Centralisation and Innovation at Hoyer Group
Björn Gerhard, Corporate Center Finance, Hoyer Group
Hoyer Group’s corporate headquarters provides several central business support functions, such as Human Resources, IT, Finance, Treasury, Audit etc. Historically, Treasury has been very decentralised, with strong local management in each country who performed the necessary banking and cash management activities. However, in 2001-2, we appointed an external consultant who recommended that we centralise our treasury and cash management activities, with a view to achieving greater efficiency, visibility and economies of scale.
As part of our centralisation project, we sought to simplify our bank relationships to improve our ability to negotiate and achieve greater control over our cash. Our ambition had been to appoint a single, global banking partner, but we found that none was in a position to support our needs in all of our 87 countries. Consequently, we decided to work with banks according to their specialisms, which we validated through a rigorous request for proposal process. As a result of this process, we have reduced our financing partners considerably, from 40 local banks to 15 global banking partners that are appointed centrally. We have one cash management bank for each regional ‘cluster’ that we have established, including the Nordics and the UK, where we work with SEB, Western Europe (BNP Paribas Fortis), Eastern Europe (Unicredit), Outside Europe (RBS) and Germany (Deutsche Bank and Unicredit). In addition, we have retained additional specialist banks to perform specific tasks. In the Nordics and UK, we had used another bank before embarking on this process, but we were attracted to SEB’s reputation, financial stability, customer service and competitive pricing.
We were attracted to SEB's reputation, financial stability, customer service and competitive pricing.

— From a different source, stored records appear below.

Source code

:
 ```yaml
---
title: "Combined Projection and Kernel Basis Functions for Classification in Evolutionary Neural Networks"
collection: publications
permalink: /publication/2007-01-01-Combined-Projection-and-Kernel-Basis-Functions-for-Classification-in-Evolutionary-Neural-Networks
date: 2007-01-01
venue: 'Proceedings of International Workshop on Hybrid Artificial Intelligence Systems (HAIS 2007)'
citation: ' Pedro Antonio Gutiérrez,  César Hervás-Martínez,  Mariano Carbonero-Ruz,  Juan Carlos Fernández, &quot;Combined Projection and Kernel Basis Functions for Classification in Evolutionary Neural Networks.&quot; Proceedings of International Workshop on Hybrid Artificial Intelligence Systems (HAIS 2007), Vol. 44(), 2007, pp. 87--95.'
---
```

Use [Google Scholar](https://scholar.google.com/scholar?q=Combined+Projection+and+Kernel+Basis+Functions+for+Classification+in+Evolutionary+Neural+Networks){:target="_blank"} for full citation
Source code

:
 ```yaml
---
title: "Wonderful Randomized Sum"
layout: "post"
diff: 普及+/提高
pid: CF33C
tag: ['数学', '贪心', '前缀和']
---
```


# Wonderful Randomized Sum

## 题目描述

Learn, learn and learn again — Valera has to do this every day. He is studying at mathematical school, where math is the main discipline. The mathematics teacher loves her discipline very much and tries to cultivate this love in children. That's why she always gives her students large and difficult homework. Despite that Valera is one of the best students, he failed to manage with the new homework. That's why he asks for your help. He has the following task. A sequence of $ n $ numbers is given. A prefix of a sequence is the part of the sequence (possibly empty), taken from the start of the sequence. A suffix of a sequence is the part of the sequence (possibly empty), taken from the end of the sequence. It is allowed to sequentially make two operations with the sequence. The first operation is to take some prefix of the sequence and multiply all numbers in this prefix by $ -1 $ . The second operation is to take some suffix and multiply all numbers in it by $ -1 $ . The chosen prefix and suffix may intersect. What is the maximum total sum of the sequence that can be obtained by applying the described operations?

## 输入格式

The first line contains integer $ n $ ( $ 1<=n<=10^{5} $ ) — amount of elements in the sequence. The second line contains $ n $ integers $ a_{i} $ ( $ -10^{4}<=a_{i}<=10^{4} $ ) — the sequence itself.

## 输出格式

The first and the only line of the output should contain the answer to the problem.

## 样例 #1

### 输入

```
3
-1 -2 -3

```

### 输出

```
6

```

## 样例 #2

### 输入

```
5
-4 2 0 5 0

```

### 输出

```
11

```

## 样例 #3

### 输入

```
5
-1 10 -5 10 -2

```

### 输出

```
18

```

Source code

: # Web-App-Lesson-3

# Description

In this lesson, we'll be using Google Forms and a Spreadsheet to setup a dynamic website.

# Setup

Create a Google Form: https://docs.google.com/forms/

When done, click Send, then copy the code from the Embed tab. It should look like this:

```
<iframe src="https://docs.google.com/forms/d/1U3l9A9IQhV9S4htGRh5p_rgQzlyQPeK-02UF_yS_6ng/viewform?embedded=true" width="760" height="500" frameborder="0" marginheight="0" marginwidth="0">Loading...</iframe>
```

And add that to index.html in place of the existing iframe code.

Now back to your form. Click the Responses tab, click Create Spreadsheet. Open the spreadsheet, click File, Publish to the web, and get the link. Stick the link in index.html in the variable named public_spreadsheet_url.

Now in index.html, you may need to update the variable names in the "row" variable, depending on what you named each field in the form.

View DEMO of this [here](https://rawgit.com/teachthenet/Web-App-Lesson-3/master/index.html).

Leveraging bank relationships
By managing bank relationships centrally, we have been able to establish consistent commercial conditions, such as the same margin on current accounts. While this is more difficult in some regions than others, such as in central and eastern Europe where the markets are more volatile, we have been able to standardise successfully in other regions. The ‘cluster’ arrangement also enables us to achieve central visibility across the business, with cash pools in each country or region as appropriate. In the UK, we sweep funds from both SEB and RBS into a header account with SEB. In Germany, we have a zero balancing cash pool with all accounts sweeping into the GMBH account, supported by an in-house bank in place for funding business units, although in reality, our financial flows are generally stable.